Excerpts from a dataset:
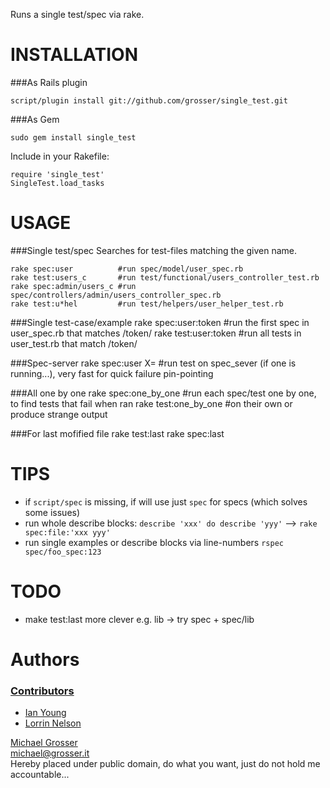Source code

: Runs a single test/spec via rake.

INSTALLATION
=====
###As Rails plugin

    script/plugin install git://github.com/grosser/single_test.git

###As Gem

    sudo gem install single_test

Include in your Rakefile:

    require 'single_test'
    SingleTest.load_tasks

USAGE
=====

###Single test/spec
Searches for test-files matching the given name.

    rake spec:user          #run spec/model/user_spec.rb
    rake test:users_c       #run test/functional/users_controller_test.rb
    rake spec:admin/users_c #run spec/controllers/admin/users_controller_spec.rb
    rake test:u*hel         #run test/helpers/user_helper_test.rb

###Single test-case/example
    rake spec:user:token    #run the first spec in user_spec.rb that matches /token/
    rake test:user:token    #run all tests in user_test.rb that match /token/

###Spec-server
    rake spec:user X=       #run test on spec_sever (if one is running...), very fast for quick failure pin-pointing

###All one by one
    rake spec:one_by_one    #run each spec/test one by one, to find tests that fail when ran
    rake test:one_by_one    #on their own or produce strange output

###For last mofified file
    rake test:last
    rake spec:last

TIPS
====
 - if `script/spec` is missing, if will use just `spec` for specs (which solves some issues)
 - run whole describe blocks: `describe 'xxx' do describe 'yyy'` --> `rake spec:file:'xxx yyy'`
 - run single examples or describe blocks via line-numbers `rspec spec/foo_spec:123`

TODO
====
 - make test:last more clever e.g. lib -> try spec + spec/lib

Authors
=======

### [Contributors](http://github.com/grosser/single_test/contributors)
 - [Ian Young](https://github.com/iangreenleaf)
 - [Lorrin Nelson](https://github.com/lorrin)

[Michael Grosser](http://grosser.it)<br/>
michael@grosser.it<br/>
Hereby placed under public domain, do what you want, just do not hold me accountable...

◆ **PROBLEM DETAILS**
If a line in the data above includes the string "https", copy it.

◆ **TASK ANSWER**
 - [Ian Young](https://github.com/iangreenleaf)
 - [Lorrin Nelson](https://github.com/lorrin)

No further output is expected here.